- **Work instructions**
Give the listing again exactly, skipping any pictures it holds.
Top of Records provided
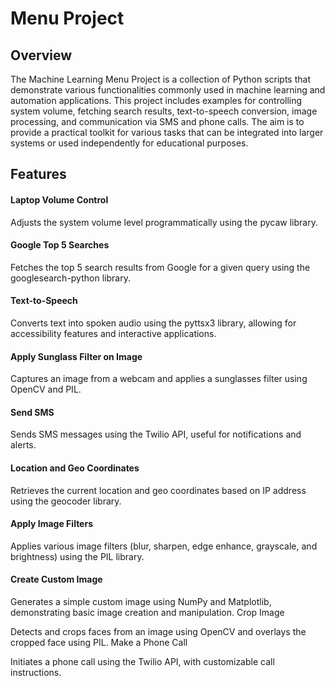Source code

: # Menu Project  

## Overview
The Machine Learning Menu Project is a collection of Python scripts that demonstrate various functionalities commonly used in machine learning and automation applications. This project includes examples for controlling system volume, fetching search results, text-to-speech conversion, image processing, and communication via SMS and phone calls. The aim is to provide a practical toolkit for various tasks that can be integrated into larger systems or used independently for educational purposes.

## Features
#### Laptop Volume Control

Adjusts the system volume level programmatically using the pycaw library.

#### Google Top 5 Searches

Fetches the top 5 search results from Google for a given query using the googlesearch-python library.

#### Text-to-Speech

Converts text into spoken audio using the pyttsx3 library, allowing for accessibility features and interactive applications.

#### Apply Sunglass Filter on Image

Captures an image from a webcam and applies a sunglasses filter using OpenCV and PIL.

#### Send SMS

Sends SMS messages using the Twilio API, useful for notifications and alerts.

#### Location and Geo Coordinates

Retrieves the current location and geo coordinates based on IP address using the geocoder library.

#### Apply Image Filters

Applies various image filters (blur, sharpen, edge enhance, grayscale, and brightness) using the PIL library.

#### Create Custom Image

Generates a simple custom image using NumPy and Matplotlib, demonstrating basic image creation and manipulation.
Crop Image

Detects and crops faces from an image using OpenCV and overlays the cropped face using PIL.
Make a Phone Call

Initiates a phone call using the Twilio API, with customizable call instructions.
Bottom of Records provided
- **Task answer**
Source code

: # Menu Project  

## Overview
The Machine Learning Menu Project is a collection of Python scripts that demonstrate various functionalities commonly used in machine learning and automation applications. This project includes examples for controlling system volume, fetching search results, text-to-speech conversion, image processing, and communication via SMS and phone calls. The aim is to provide a practical toolkit for various tasks that can be integrated into larger systems or used independently for educational purposes.

## Features
#### Laptop Volume Control

Adjusts the system volume level programmatically using the pycaw library.

#### Google Top 5 Searches

Fetches the top 5 search results from Google for a given query using the googlesearch-python library.

#### Text-to-Speech

Converts text into spoken audio using the pyttsx3 library, allowing for accessibility features and interactive applications.

#### Apply Sunglass Filter on Image

Captures an image from a webcam and applies a sunglasses filter using OpenCV and PIL.

#### Send SMS

Sends SMS messages using the Twilio API, useful for notifications and alerts.

#### Location and Geo Coordinates

Retrieves the current location and geo coordinates based on IP address using the geocoder library.

#### Apply Image Filters

Applies various image filters (blur, sharpen, edge enhance, grayscale, and brightness) using the PIL library.

#### Create Custom Image

Generates a simple custom image using NumPy and Matplotlib, demonstrating basic image creation and manipulation.
Crop Image

Detects and crops faces from an image using OpenCV and overlays the cropped face using PIL.
Make a Phone Call

Initiates a phone call using the Twilio API, with customizable call instructions.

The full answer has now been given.